Over fall break, 44 members of the Notre Dame Band traveled to Cleveland, Ohio, to participate in the group’s annual service trip. The students spent four days completing various projects in Cleveland and dedicated an additional day of service to the Green Bridge Growers, an urban farming community in South Bend.

Saint Mary’s sophomore Sam Miller, one of three student service commissioners who organized this year’s trip, said the students who participated created a playground and cleaned up a local beach. The students also worked with groups such as the Greater Cleveland Food Bank, MedWish International, Laura’s House, Green Corps, Drink Local Drink Tap and Metro Catholic Elementary School.

“By serving the community of Cleveland, with the vast amount of people on the trip, we were able to positively impact the community in a brief amount of time,” Miller said in an email. “Due to the size of the group, we were able to impact the community by packaging hundreds of meals at the food bank, repackaging discarded medical supplies to send to third world countries, cleaning up 39 pounds of trash during the beach clean-up, turning a parking lot into a playground by painting various playground games and harvesting final crops before winter.”

Courtesy of Sam Miller

Band members high-five students at Metro Catholic Elementary School in Cleveland, Ohio. The band helped to paint the school playground, and gave a private performance to the students.

The band members especially enjoyed their time working with Metro Catholic Elementary School and Laura’s House, an emergency shelter for women and children escaping domestic violence, Miller said.

“At these locations, we were able to directly work and engage with the people we were serving,” she said. “We played games with the kids at these locations and also played concerts.”

These projects brought members of the band closer to the Cleveland community, as well as to each other, Miller said.

“When band members come together to serve a community, it forms a bond bringing people from various backgrounds and sections together to achieve a common good,” Miller said.

Saint Mary’s junior Allison Okeley, another service commissioner, said this sense of community was cultivated during the long Cardinal bus ride from South Bend to Cleveland as well as through the generosity of the Notre Dame alumni from the Notre Dame Club of Cleveland, who hosted the band members in their homes for two nights.

The sleeping arrangements varied from night to night, Okeley said, with all 44 band members spending one night on a gymnasium floor.

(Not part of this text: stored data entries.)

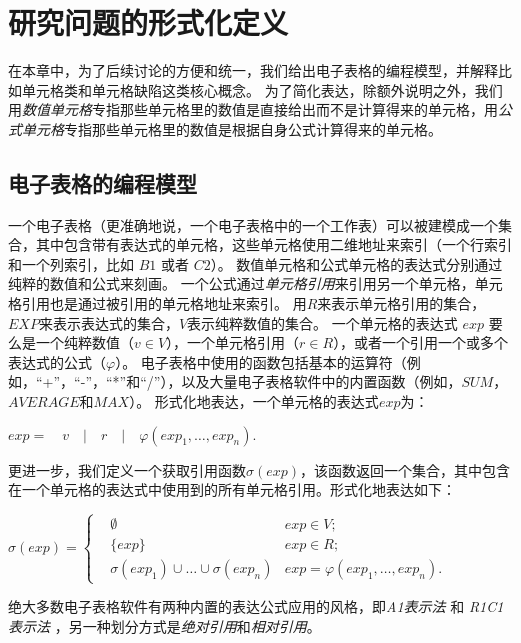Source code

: \chapter{研究问题的形式化定义}

在本章中，为了后续讨论的方便和统一，我们给出电子表格的编程模型，并解释比如单元格类和单元格缺陷这类核心概念。
为了简化表达，除额外说明之外，我们用\textit{数值单元格}专指那些单元格里的数值是直接给出而不是计算得来的单元格，用\textit{公式单元格}专指那些单元格里的数值是根据自身公式计算得来的单元格。

\section{电子表格的编程模型}

一个电子表格（更准确地说，一个电子表格中的一个工作表）可以被建模成一个集合，其中包含带有表达式的单元格，这些单元格使用二维地址来索引（一个行索引和一个列索引，比如 $B1$ 或者 $C2$）。
数值单元格和公式单元格的表达式分别通过纯粹的数值和公式来刻画。
一个公式通过\textit{单元格引用}来引用另一个单元格，单元格引用也是通过被引用的单元格地址来索引。
用$R$来表示单元格引用的集合，$EXP$来表示表达式的集合，$V$表示纯粹数值的集合。
一个单元格的表达式 $exp$ 要么是一个纯粹数值（$v \in V$），一个单元格引用（$r \in R$），或者一个引用一个或多个表达式的公式（$\varphi $）。
电子表格中使用的函数包括基本的运算符（例如，“+”，“-”，“*”和“/”），以及大量电子表格软件中的内置函数（例如，$SUM$，$AVERAGE$和$MAX$）。
形式化地表达，一个单元格的表达式$exp$为：
\begin{definition}
    $ exp =\quad v\quad |\quad r\quad |\quad \varphi (exp_1,\dots,exp_n). $
\end{definition}

更进一步，我们定义一个获取引用函数$\sigma(exp)$，该函数返回一个集合，其中包含在一个单元格的表达式中使用到的所有单元格引用。形式化地表达如下：
\begin{definition}
$
\sigma(exp) = 
\left\{
    \begin{aligned}
       & \emptyset & exp \in V; \\
       & \{exp\}     & exp \in R; \\
       & \sigma(exp_1) \cup \dots \cup \sigma(exp_n) & exp = \varphi(exp_1, \dots , exp_n).
    \end{aligned}
\right.
$
\end{definition}





\begin{definition}
    绝大多数电子表格软件有两种内置的表达公式应用的风格，即\textit{A1表示法} 和 \textit{R1C1表示法} \cite{tan2014bug} ，另一种划分方式是\textit{绝对引用}和\textit{相对引用}。
\end{definition}

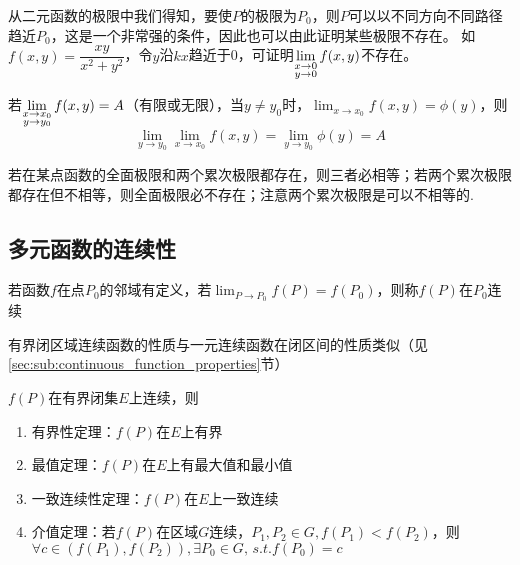 从二元函数的极限中我们得知，要使$P$的极限为$P_0$，则$P$可以以不同方向不同路径趋近$P_0$，这是一个非常强的条件，因此也可以由此证明某些极限不存在。
如$f(x,y)=\dfrac{xy}{x^2+y^2}$，令$y$沿$kx$趋近于0，可证明$\displaystyle\lim_{\substack{x\to 0\\y\to 0}}f(x,y)$不存在。
\begin{theorem}[全面极限与累次极限的关系]
若$\displaystyle\lim_{\substack{x\to x_0\\y\to y_0}}f(x,y)=A$（有限或无限），当$y\ne y_0$时，$\lim_{x\to x_0}f(x,y)=\phi(y)$，则
\[\lim_{y\to y_0}\lim_{x\to x_0}f(x,y)=\lim_{y\to y_0}\phi(y)=A\]
\end{theorem}
若在某点函数的全面极限和两个累次极限都存在，则三者必相等；若两个累次极限都存在但不相等，则全面极限必不存在；注意两个累次极限是可以不相等的.

\subsection{多元函数的连续性}
\begin{definition}[连续性]
若函数$f$在点$P_0$的邻域有定义，若$\lim_{P\to P_0}f(P)=f(P_0)$，则称$f(P)$在$P_0$连续
\end{definition}
有界闭区域连续函数的性质与一元连续函数在闭区间的性质类似（见\ref{sec:sub:continuous_function_properties}节）
\begin{theorem}
$f(P)$在有界闭集$E$上连续，则
\begin{enumerate}
	\item 有界性定理：$f(P)$在$E$上有界
	\item 最值定理：$f(P)$在$E$上有最大值和最小值
	\item 一致连续性定理：$f(P)$在$E$上一致连续
	\item 介值定理：若$f(P)$在区域$G$连续，$P_1,P_2\in G,f(P_1)<f(P_2)$，则$\forall c\in (f(P_1),f(P_2)),\exists P_0\in G,\,s.t. f(P_0)=c$
\end{enumerate}
\end{theorem}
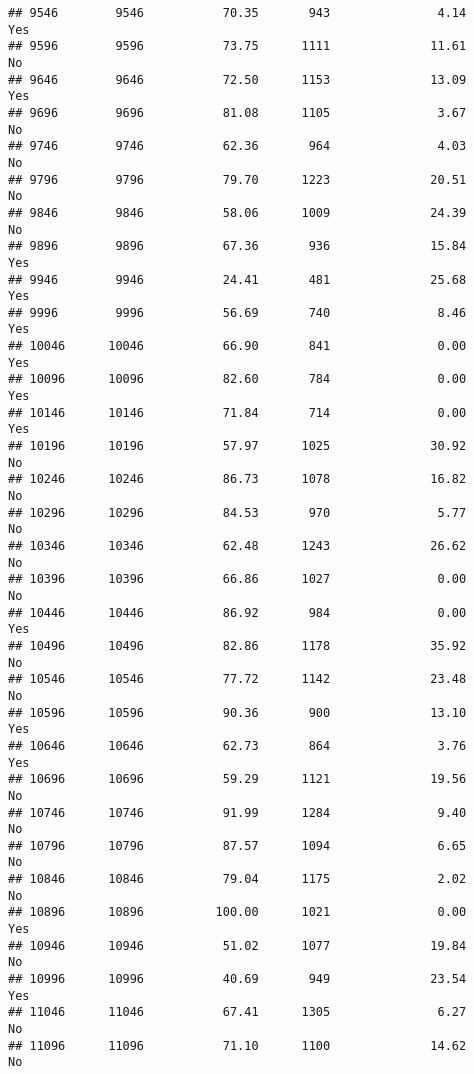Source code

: \documentclass[
]{article}
\begin{document}
\begin{verbatim}
## 9546        9546           70.35       943               4.14               Yes
## 9596        9596           73.75      1111              11.61                No
## 9646        9646           72.50      1153              13.09               Yes
## 9696        9696           81.08      1105               3.67                No
## 9746        9746           62.36       964               4.03                No
## 9796        9796           79.70      1223              20.51                No
## 9846        9846           58.06      1009              24.39                No
## 9896        9896           67.36       936              15.84               Yes
## 9946        9946           24.41       481              25.68               Yes
## 9996        9996           56.69       740               8.46               Yes
## 10046      10046           66.90       841               0.00               Yes
## 10096      10096           82.60       784               0.00               Yes
## 10146      10146           71.84       714               0.00               Yes
## 10196      10196           57.97      1025              30.92                No
## 10246      10246           86.73      1078              16.82                No
## 10296      10296           84.53       970               5.77                No
## 10346      10346           62.48      1243              26.62                No
## 10396      10396           66.86      1027               0.00                No
## 10446      10446           86.92       984               0.00               Yes
## 10496      10496           82.86      1178              35.92                No
## 10546      10546           77.72      1142              23.48                No
## 10596      10596           90.36       900              13.10               Yes
## 10646      10646           62.73       864               3.76               Yes
## 10696      10696           59.29      1121              19.56                No
## 10746      10746           91.99      1284               9.40                No
## 10796      10796           87.57      1094               6.65                No
## 10846      10846           79.04      1175               2.02                No
## 10896      10896          100.00      1021               0.00               Yes
## 10946      10946           51.02      1077              19.84                No
## 10996      10996           40.69       949              23.54               Yes
## 11046      11046           67.41      1305               6.27                No
## 11096      11096           71.10      1100              14.62                No

\end{verbatim}
\end{document}
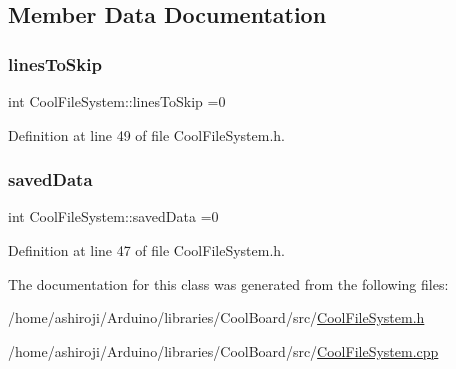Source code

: \subsection{Member Data Documentation}
\mbox{\label{class_cool_file_system_a84fdb6057e534b395512463daa28ea3c}} 
\subsubsection{\texorpdfstring{lines\+To\+Skip}{linesToSkip}}
{\footnotesize\ttfamily int Cool\+File\+System\+::lines\+To\+Skip =0\hspace{0.3cm}{\ttfamily [private]}}



Definition at line 49 of file Cool\+File\+System.\+h.

\mbox{\label{class_cool_file_system_ad9f5b739a32100f5f21270c3d9ee2b1d}} 
\subsubsection{\texorpdfstring{saved\+Data}{savedData}}
{\footnotesize\ttfamily int Cool\+File\+System\+::saved\+Data =0\hspace{0.3cm}{\ttfamily [private]}}



Definition at line 47 of file Cool\+File\+System.\+h.



The documentation for this class was generated from the following files\+:\begin{DoxyCompactItemize}
\item 
/home/ashiroji/\+Arduino/libraries/\+Cool\+Board/src/\hyperlink{_cool_file_system_8h}{Cool\+File\+System.\+h}\item 
/home/ashiroji/\+Arduino/libraries/\+Cool\+Board/src/\hyperlink{_cool_file_system_8cpp}{Cool\+File\+System.\+cpp}\end{DoxyCompactItemize}
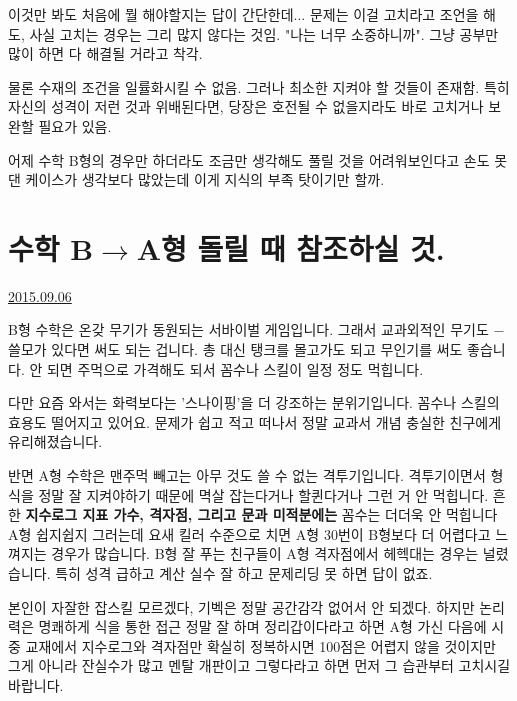 이것만 봐도 처음에 뭘 해야할지는 답이 간단한데...
문제는 이걸 고치라고 조언을 해도, 사실 고치는 경우는 그리 많지 않다는 것임.
"나는 너무 소중하니까".
그냥 공부만 많이 하면 다 해결될 거라고 착각.
\vspace{5mm}

물론 수재의 조건을 일률화시킬 수 없음. 그러나 최소한 지켜야 할 것들이 존재함.
특히 자신의 성격이 저런 것과 위배된다면, 당장은 호전될 수 없을지라도 바로 고치거나 보완할 필요가 있음.
\vspace{5mm}

어제 수학 B형의 경우만 하더라도 조금만 생각해도 풀릴 것을 어려워보인다고 손도 못 댄 케이스가 생각보다 많았는데
이게 지식의 부족 탓이기만 할까.
\vspace{5mm}








\section{수학 B$\rightarrow$A형 돌릴 때 참조하실 것.}
\href{https://www.kockoc.com/Apoc/296976}{2015.09.06}

\vspace{5mm}

B형 수학은 온갖 무기가 동원되는 서바이벌 게임입니다.
그래서 교과외적인 무기도 $-$ 쓸모가 있다면 써도 되는 겁니다.
총 대신 탱크를 몰고가도 되고 무인기를 써도 좋습니다. 안 되면 주먹으로 가격해도 되서 꼼수나 스킬이 일정 정도 먹힙니다.
\vspace{5mm}

다만 요즘 와서는 화력보다는 '스나이핑'을 더 강조하는 분위기입니다.
꼼수나 스킬의 효용도 떨어지고 있어요. 문제가 쉽고 적고 떠나서 정말 교과서 개념 충실한 친구에게 유리해졌습니다.
\vspace{5mm}

반면 A형 수학은 맨주먹 빼고는 아무 것도 쓸 수 없는 격투기입니다.
격투기이면서 형식을 정말 잘 지켜야하기 때문에 멱살 잡는다거나 할퀸다거나 그런 거 안 먹힙니다.
흔한 \textbf{지수로그 지표 가수, 격자점, 그리고 문과 미적분에는} 꼼수는 더더욱 안 먹힙니다
A형 쉽지쉽지 그러는데 요새 킬러 수준으로 치면 A형 30번이 B형보다 더 어렵다고 느껴지는 경우가 많습니다.
B형 잘 푸는 친구들이 A형 격자점에서 헤헥대는 경우는 널렸습니다. 특히 성격 급하고 계산 실수 잘 하고 문제리딩 못 하면 답이 없죠.
\vspace{5mm}

본인이 자잘한 잡스킬 모르겠다, 기벡은 정말 공간감각 없어서 안 되겠다.
하지만 논리력은 명쾌하게 식을 통한 접근 정말 잘 하며 정리갑이다라고 하면 A형 가신 다음에
시중 교재에서 지수로그와 격자점만 확실히 정복하시면 100점은 어렵지 않을 것이지만
그게 아니라 잔실수가 많고 멘탈 개판이고 그렇다라고 하면 먼저 그 습관부터 고치시길 바랍니다.
\vspace{5mm}

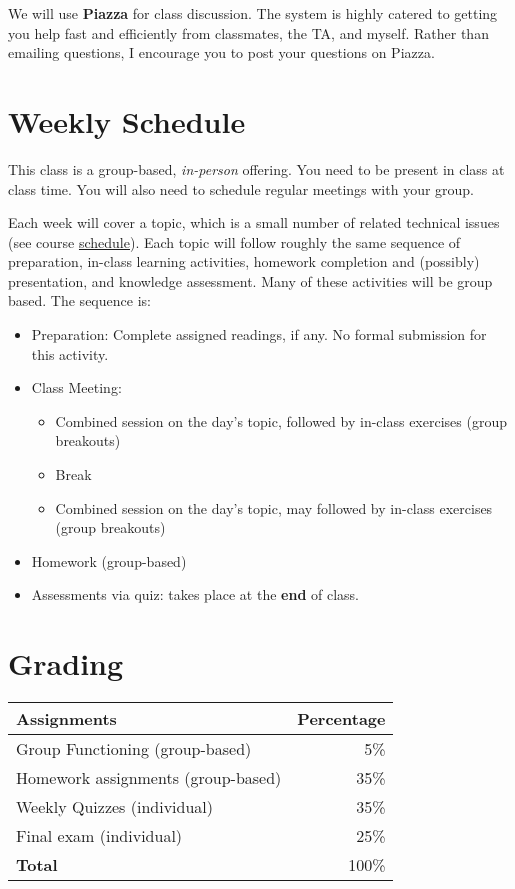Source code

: \documentclass[11pt]{article}
\begin{document}
We will use \textbf{Piazza} for class discussion. The system is highly catered to getting you help fast and efficiently from classmates, the TA, and myself. Rather than emailing questions, I encourage you to post your questions on Piazza. 

\section{Weekly Schedule}

This class is a group-based, \emph{in-person} offering. You need to be
present in class at class time. You will also need to schedule regular
meetings with your group.

Each week will cover a topic, which is a small number of related
technical issues (see course \href{https://nguyenthanhvuh.github.io/class-oo/assignments}{schedule}). Each
topic will follow roughly the same sequence of preparation, in-class
learning activities, homework completion and (possibly) presentation,
and knowledge assessment. Many of these activities will be group based.
The sequence is:

\begin{itemize}
\item
  Preparation: Complete assigned readings, if
  any. No formal submission for this activity.
\item
  Class Meeting:

  \begin{itemize}
  \item
    Combined session on the day's topic, followed by
    in-class exercises (group breakouts)
  \item
    Break
  \item
    Combined session on the day's topic, may followed by
    in-class exercises (group breakouts)
  \end{itemize}
\item
  Homework (group-based)
\item
  Assessments via quiz: takes place at the \textbf{end} of class.
\end{itemize}

\section{Grading}\label{sec:grading}

\begin{center}
\begin{tabular}{lr}
\textbf{Assignments} & \textbf{Percentage} \\
\hline
Group Functioning (group-based) & 5\% \\
Homework assignments (group-based) & 35\% \\
Weekly Quizzes (individual) & 35\% \\
  Final exam (individual) & 25\% \\
  \hline
    \textbf{Total} & 100\% \\
\end{tabular}
\end{center}
\end{document}
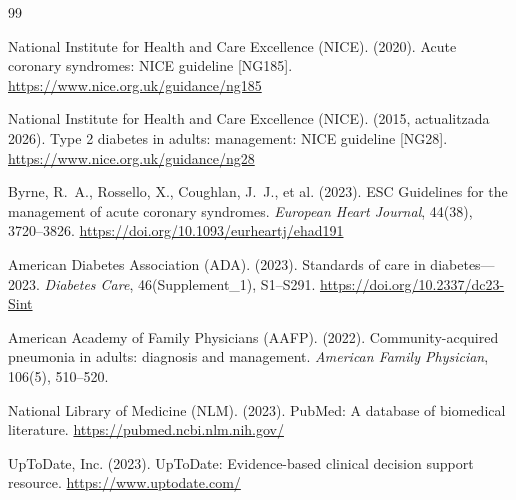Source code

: \documentclass[CAT]{TFUOC}%
\begin{document}
\begin{thebibliography}{99}

National Institute for Health and Care Excellence (NICE). (2020).
\newblock Acute coronary syndromes: NICE guideline [NG185].
\newblock \url{https://www.nice.org.uk/guidance/ng185}

National Institute for Health and Care Excellence (NICE). (2015, actualitzada 2026).
\newblock Type 2 diabetes in adults: management: NICE guideline [NG28].
\newblock \url{https://www.nice.org.uk/guidance/ng28}

Byrne, R.~A., Rossello, X., Coughlan, J.~J., et al. (2023).
 ESC Guidelines for the management of acute coronary syndromes.
\newblock \textit{European Heart Journal}, 44(38), 3720--3826.
\newblock \url{https://doi.org/10.1093/eurheartj/ehad191}

American Diabetes Association (ADA). (2023).
\newblock Standards of care in diabetes---2023.
\newblock \textit{Diabetes Care}, 46(Supplement\_1), S1--S291.
\newblock \url{https://doi.org/10.2337/dc23-Sint}

American Academy of Family Physicians (AAFP). (2022).
\newblock Community-acquired pneumonia in adults: diagnosis and management.
\newblock \textit{American Family Physician}, 106(5), 510--520.

National Library of Medicine (NLM). (2023).
\newblock PubMed: A database of biomedical literature.
\newblock \url{https://pubmed.ncbi.nlm.nih.gov/}

UpToDate, Inc. (2023).
\newblock UpToDate: Evidence-based clinical decision support resource.
\newblock \url{https://www.uptodate.com/}

\end{thebibliography}

\vspace{0.5cm}
\end{document}

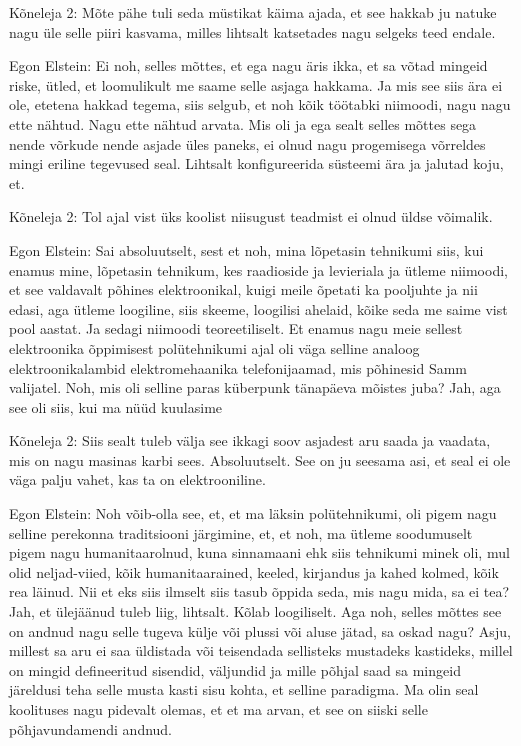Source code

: Kõneleja 2:
Mõte pähe tuli seda müstikat käima ajada, et see hakkab ju natuke nagu üle selle piiri kasvama, milles lihtsalt katsetades nagu selgeks teed endale.
                 
Egon Elstein:
Ei noh, selles mõttes, et ega nagu äris ikka, et sa võtad mingeid riske, ütled, et loomulikult me saame selle asjaga hakkama. Ja mis see siis ära ei ole, etetena hakkad tegema, siis selgub, et noh kõik töötabki niimoodi, nagu nagu ette nähtud. Nagu ette nähtud arvata.
Mis oli ja ega sealt selles mõttes sega nende võrkude nende asjade üles paneks, ei olnud nagu progemisega võrreldes mingi eriline tegevused seal. Lihtsalt konfigureerida süsteemi ära ja jalutad koju, et.
                 
Kõneleja 2:
Tol ajal vist üks koolist niisugust teadmist ei olnud üldse võimalik.
                 
Egon Elstein:
Sai absoluutselt, sest et noh, mina lõpetasin tehnikumi siis, kui enamus mine, lõpetasin tehnikum, kes raadioside ja levieriala ja ütleme niimoodi, et see valdavalt põhines elektroonikal, kuigi meile õpetati ka pooljuhte ja nii edasi, aga ütleme loogiline, siis skeeme, loogilisi ahelaid, kõike seda me saime vist pool aastat. Ja sedagi niimoodi teoreetiliselt.
Et enamus nagu meie sellest elektroonika õppimisest polütehnikumi ajal oli väga selline analoog elektroonikalambid elektromehaanika telefonijaamad, mis põhinesid Samm valijatel.
Noh, mis oli selline paras küberpunk tänapäeva mõistes juba? Jah, aga see oli siis, kui ma nüüd kuulasime
                 
Kõneleja 2:
Siis sealt tuleb välja see ikkagi soov asjadest aru saada ja vaadata, mis on nagu masinas karbi sees. Absoluutselt. See on ju seesama asi, et seal ei ole väga palju vahet, kas ta on elektrooniline.
                 
Egon Elstein:
Noh võib-olla see, et, et ma läksin polütehnikumi, oli pigem nagu selline perekonna traditsiooni järgimine, et, et noh, ma ütleme soodumuselt pigem nagu humanitaarolnud, kuna sinnamaani ehk siis tehnikumi minek oli, mul olid neljad-viied, kõik humanitaarained, keeled, kirjandus ja kahed kolmed, kõik rea läinud.
Nii et eks siis ilmselt siis tasub õppida seda, mis nagu mida, sa ei tea? Jah, et ülejäänud tuleb liig, lihtsalt. Kõlab loogiliselt.
Aga noh, selles mõttes see on andnud nagu selle tugeva külje või plussi või aluse jätad, sa oskad nagu?
Asju, millest sa aru ei saa üldistada või teisendada sellisteks mustadeks kastideks, millel on mingid defineeritud sisendid, väljundid ja mille põhjal saad sa mingeid järeldusi teha selle musta kasti sisu kohta, et selline paradigma. Ma olin seal koolituses nagu pidevalt olemas, et et ma arvan, et see on siiski selle põhjavundamendi andnud.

Another night, eight members were hosted by a Notre Dame alum and member of the Notre Dame Club of Cleveland whose property was large enough to double as hunting grounds, she said.

“They had separate wings to their house,” Okeley said. “Each one of those eight boys got their own room.”

As acting service commissioners, Okeley said she, Miller and Notre Dame junior Daniel Griffin were in charge of planning every aspect of the service trip.

“Something that’s actually really cool about it is that the trip is entirely student-run and student-led,” she said. “All three of us planned pretty much every detail of the trip, down to where the bus parks, where we ate, how much money we were going to spend on things, the different homestays, who was staying with whom.”

The trip provided band members with the unique opportunity to travel outside of the tri-campus community, popping the collegiate “bubble,” Okeley said.

“Doing service trips just is a fun way to get out of the community and do something different,” she said. “So the service trip is one of the only events that we do that is not focused around our instruments. It’s a lot of very typical service, and it gets out into a different community other than Notre Dame.”

The four days spent on the road and in the Cleveland community also allowed the band members to build relationships across sections, bringing players of all different instruments in the band closer together, Okeley said.

“Something that is really cool with this trip specifically is that it allows you to meet a lot of different people in different sections and with different age groups” she said. “We spent a lot of the time in the gym. We played a big game of knockout but then we also just spent a lot of time talking. … I talked to people that I had never talked to before and got to get to know them.”